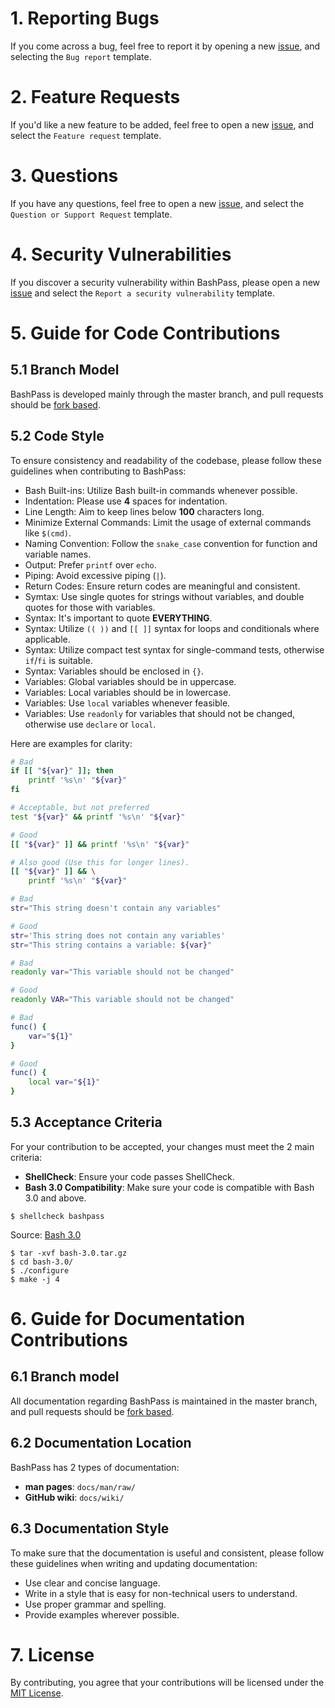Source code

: # 1. Reporting Bugs

If you come across a bug, feel free to report it by opening a new [issue](https://github.com/AntonVanAssche/BashPass/issues), and selecting the `Bug report` template.

# 2. Feature Requests

If you'd like a new feature to be added, feel free to open a new [issue](https://github.com/AntonVanAssche/BashPass/issues), and select the `Feature request` template.

# 3. Questions

If you have any questions, feel free to open a new [issue](https://github.com/AntonVanAssche/BashPass/issues), and select the `Question or Support Request` template.

# 4. Security Vulnerabilities

If you discover a security vulnerability within BashPass, please open a new [issue](https://github.com/AntonVanAssche/BashPass/issues) and select the ` Report a security vulnerability ` template.

# 5. Guide for Code Contributions

## 5.1 Branch Model

BashPass is developed mainly through the master branch, and pull requests should be [fork based](https://help.github.com/articles/using-pull-requests/).

## 5.2 Code Style

To ensure consistency and readability of the codebase, please follow these guidelines when contributing to BashPass:

- Bash Built-ins: Utilize Bash built-in commands whenever possible.
- Indentation: Please use **4** spaces for indentation.
- Line Length: Aim to keep lines below **100** characters long.
- Minimize External Commands: Limit the usage of external commands like `$(cmd)`.
- Naming Convention: Follow the `snake_case` convention for function and variable names.
- Output: Prefer `printf` over `echo`.
- Piping: Avoid excessive piping (`|`).
- Return Codes: Ensure return codes are meaningful and consistent.
- Symtax: Use single quotes for strings without variables, and double quotes for those with variables.
- Syntax: It's important to quote **EVERYTHING**.
- Syntax: Utilize `(( ))` and `[[ ]]` syntax for loops and conditionals where applicable.
- Syntax: Utilize compact test syntax for single-command tests, otherwise `if`/`fi` is suitable.
- Syntax: Variables should be enclosed in `{}`.
- Variables: Global variables should be in uppercase.
- Variables: Local variables should be in lowercase.
- Variables: Use `local` variables whenever feasible.
- Variables: Use `readonly` for variables that should not be changed, otherwise use `declare` or `local`.

Here are examples for clarity:

```bash
# Bad
if [[ "${var}" ]]; then
    printf '%s\n' "${var}"
fi

# Acceptable, but not preferred
test "${var}" && printf '%s\n' "${var}"

# Good
[[ "${var}" ]] && printf '%s\n' "${var}"

# Also good (Use this for longer lines).
[[ "${var}" ]] && \
    printf '%s\n' "${var}"
```

```bash
# Bad
str="This string doesn't contain any variables"

# Good
str='This string does not contain any variables'
str="This string contains a variable: ${var}"
```

```bash
# Bad
readonly var="This variable should not be changed"

# Good
readonly VAR="This variable should not be changed"

# Bad
func() {
    var="${1}"
}

# Good
func() {
    local var="${1}"
}
```

## 5.3 Acceptance Criteria

For your contribution to be accepted, your changes must meet the 2 main criteria:

- **ShellCheck**: Ensure your code passes ShellCheck.
- **Bash 3.0 Compatibility**: Make sure your code is compatible with Bash 3.0 and above.

```console
$ shellcheck bashpass
```

Source: [Bash 3.0](https://ftp.gnu.org/gnu/bash/bash-3.0.tar.gz)

```console
$ tar -xvf bash-3.0.tar.gz
$ cd bash-3.0/
$ ./configure
$ make -j 4
```

# 6. Guide for Documentation Contributions

## 6.1 Branch model

All documentation regarding BashPass is maintained in the master branch, and pull requests should be [fork based](https://help.github.com/articles/using-pull-requests/).

## 6.2 Documentation Location

BashPass has 2 types of documentation:
- **man pages**: `docs/man/raw/`
- **GitHub wiki**: `docs/wiki/`

## 6.3 Documentation Style

To make sure that the documentation is useful and consistent, please follow these guidelines when writing and updating documentation:

- Use clear and concise language.
- Write in a style that is easy for non-technical users to understand.
- Use proper grammar and spelling.
- Provide examples wherever possible.

# 7. License

By contributing, you agree that your contributions will be licensed under the [MIT License](./LICENSE.md).
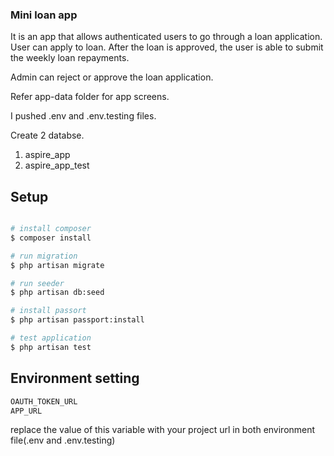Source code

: ### Mini loan app

It is an app that allows authenticated users to go through a loan application.
User can apply to loan.
After the loan is approved, the user is able to submit the weekly loan repayments.

Admin can reject or approve the loan application.

Refer app-data folder for app screens.


I pushed  .env and .env.testing files.

Create 2 databse.
1) aspire_app
2) aspire_app_test

## Setup

```bash

# install composer
$ composer install

# run migration 
$ php artisan migrate

# run seeder 
$ php artisan db:seed

# install passort
$ php artisan passport:install

# test application
$ php artisan test

```

## Environment setting
``` bash
OAUTH_TOKEN_URL
APP_URL
```
replace the value of this variable with your project url in both environment file(.env and .env.testing)
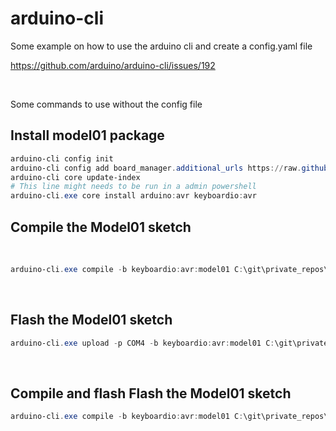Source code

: # arduino-cli


Some example on how to use the arduino cli and create a config.yaml file

<https://github.com/arduino/arduino-cli/issues/192>

 

Some commands to use without the config file

## Install model01 package
```ps1
arduino-cli config init
arduino-cli config add board_manager.additional_urls https://raw.githubusercontent.com/keyboardio/arduino-kaleidoscope-master/main/package_kaleidoscope_master_index.json
arduino-cli core update-index
# This line might needs to be run in a admin powershell
arduino-cli.exe core install arduino:avr keyboardio:avr
```

## Compile the Model01 sketch
 
```ps1
arduino-cli.exe compile -b keyboardio:avr:model01 C:\git\private_repos\Model01-Firmware
```
 
## Flash the Model01 sketch

```ps1
arduino-cli.exe upload -p COM4 -b keyboardio:avr:model01 C:\git\private_repos\Model01-Firmware
```
 
## Compile and flash Flash the Model01 sketch

```ps1
arduino-cli.exe compile -b keyboardio:avr:model01 C:\git\private_repos\Model01-Firmware -u -p COM4
```
 

 

 

 
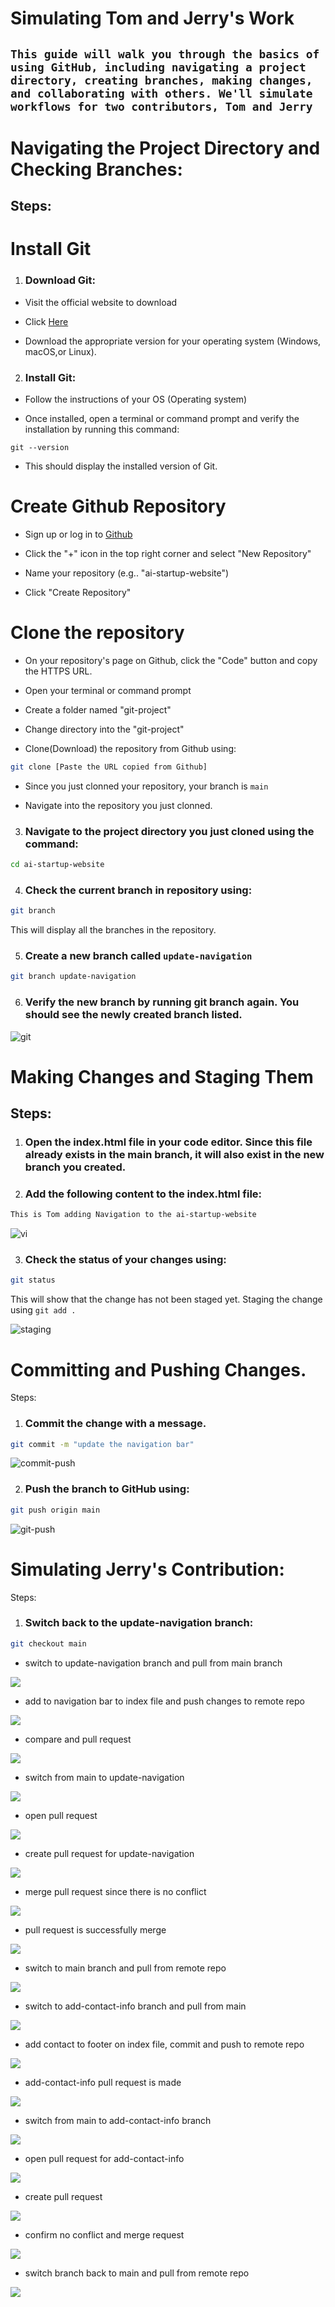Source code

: # Simulating Tom and Jerry's Work
## `This guide will walk you through the basics of using GitHub, including navigating a project directory, creating branches, making changes, and collaborating with others. We'll simulate workflows for two contributors, Tom and Jerry` 

# Navigating the Project Directory and Checking Branches:
## Steps:

# Install Git

1. ### Download Git:

* Visit the official website to download

* Click [Here](https://git-scm.com/)

* Download the appropriate version for your operating system (Windows, macOS,or Linux).

2. ### Install Git:

* Follow the instructions of your OS (Operating system)

* Once installed, open a terminal or command prompt and verify the installation by running this command:

```git --version```


* This should display the installed version of Git.


# Create Github Repository

* Sign up or log in to [Github](https://github.com/)

* Click the "+" icon in the top right corner and select "New Repository"

* Name your repository (e.g.. "ai-startup-website")

* Click "Create Repository"


# Clone the repository

* On your repository's page on Github, click the "Code" button and copy the HTTPS URL.

* Open your terminal or command prompt

* Create a folder named "git-project"

* Change directory into the "git-project"

* Clone(Download) the repository from Github using:


``` bash
git clone [Paste the URL copied from Github]
``` 

* Since you just clonned your repository, your branch is `main`

* Navigate into the repository you just clonned.


3. ### Navigate to the project directory you just cloned using the command:
``` bash
cd ai-startup-website
```
4. ### Check the current branch in repository using:
``` bash
git branch
```
This will display all the branches in the repository.

5. ### Create a new branch called `update-navigation`
``` bash 
git branch update-navigation
```
6. ### Verify the new branch by running git branch again. You should see the newly created branch listed.

![git](./image/git-Navigating.PNG)

# Making Changes and Staging Them
## Steps:

1. ### Open the index.html file in your code editor. Since this file already exists in the main branch, it will also exist in the new branch you created.

2. ### Add the following content to the index.html file:

``` bash
This is Tom adding Navigation to the ai-startup-website
```
![vi](./image/vi.png)

3. ### Check the status of your changes using:
``` bash
git status
```
This will show that the change has not been staged yet.
Staging the change using `git add .`

![staging](./image/staging-status.PNG)

# Committing and Pushing Changes.

Steps:

1. ### Commit the change with a message.

``` bash 
git commit -m "update the navigation bar"
```
![commit-push](./image/add-commit.png)

2. ### Push the branch to GitHub using:

``` bash 
git push origin main
```

![git-push](./image/git%20push.png)

# Simulating Jerry's Contribution:
Steps:

1. ### Switch back to the update-navigation branch:
``` bash
git checkout main
```


- switch to update-navigation branch and pull from main branch

![](img/1.%20switch%20to%20update-nav-branch.PNG)

- add to navigation bar to index file and push changes to remote repo

![](img/2.%20push%20to%20remote%20repo.PNG)

- compare and pull request

![](img/3.%20generate%20pull%20request.PNG)

- switch from main to update-navigation

![](img/4.%20switch%20to%20update-nav%20branch.PNG)

- open pull request

![](img/5.%20open%20pull%20request.PNG)

- create pull request for update-navigation

![](img/6.%20create%20pull%20request.PNG)

- merge pull request since there is no conflict

![](img/7.%20merge%20pull%20request.PNG)

- pull request is successfully merge

![](img/8.%20successful%20request.PNG)

- switch to main branch and pull from remote repo

![](img/9.%20pull%20to%20main.PNG)

- switch to add-contact-info branch and pull from main

![](img/10.%20switch%20to%20add-con-info.PNG)

- add contact to footer on index file, commit and push to remote repo

![](img/11.%20push%20to%20add-con-info%20repo.PNG)

- add-contact-info pull request is made

![](img/12.%20pull%20request%20for%20add-con-info%20branch.PNG)

- switch from main to add-contact-info branch

![](img/13.%20switch%20to%20add-con-info.PNG)

- open pull request for add-contact-info

![](img/14.%20open%20pr%20for%20add-con-info.PNG)

- create pull request

![](img/15.%20create%20pr.PNG)

- confirm no conflict and merge request

![](img/16.%20merge%20pr.PNG)

- switch branch back to main and pull from remote repo

![](img/17.%20pull%20to%20main.PNG)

---

* _About this task_
Which lines of the data above contain "application"? Copy each one.

* _Answer space_
It is an app that allows authenticated users to go through a loan application.
Admin can reject or approve the loan application.
# test application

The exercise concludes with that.